George W. Bush's inauguration coincides with a significant, and worrisome,
escalation in U.S. involvement in Colombia's 40-year-old civil war.

According to a plan approved by Congress last fall, the U.S. will provide
$1.3 billion in mostly military aid, supposedly to fight Colombia's
narcotraffickers.

"Supposedly" is the key word, because the so-called Plan Colombia is
riddled with subterfuge and wishful thinking. A dubious assumption is that
the U.S. can fight the narcotraffickers without getting bogged down in a
guerrilla war eerily reminiscent of Vietnam.

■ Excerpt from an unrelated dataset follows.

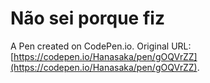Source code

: # Não sei porque fiz

A Pen created on CodePen.io. Original URL: [https://codepen.io/Hanasaka/pen/gOQVrZZ](https://codepen.io/Hanasaka/pen/gOQVrZZ).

Fact is, ever since Cuban and Soviet subsidies dried up 10 years ago,
Colombia's two leftist guerrilla groups have relied heavily on drug
profits--in addition to extortion and kidnapping--to finance their
operations. In this double helix of drugs and guerrillas, any U.S. effort
to fight the former cannot but lead to a confrontation with the latter.

Just as troublesome is the failure of the U.S. plan to deal with the
paramilitary death squads now roaming the country. One human rights group
estimates that paramilitaries are responsible for as much as three-fourths
of all the atrocities against civilians.

These death squads first appeared in the 1980s as vigilantes hired by the
landowners and cattle ranchers seeking protection from the guerrillas.
Initially, the army treated paramilitaries as allies against the
guerrillas, and today still lets them operate with impunity.

Yet the firepower of paramilitaries today rivals that of the guerrillas.
And just like the guerrillas, they use drug profits to survive.

Any plan that pretends to address either Colombia's endless war or its
narcotrafficking industry cannot ignore the paramilitaries. For starters,
both guerrilla groups have demanded that the government curb the
paramilitaries as a condition for negotiating a peace. The atrocities of
the paramilitaries, mostly against innocent civilians suspected of
supporting the guerrillas, cannot remain unpunished.

And the open involvement of the paramilitaries in the drug trade--the
scourge that purportedly is the reason for U.S. involvement in the first
place--also argues for greater American pressure on the Colombian
government to take action against them. If the U.S. strategy in Colombia is
to have any chance of success, it must deal realistically with all the
actors and factors at play. To ignore the paramilitaries only undermines a
policy whose chances of success are, at best, arguable.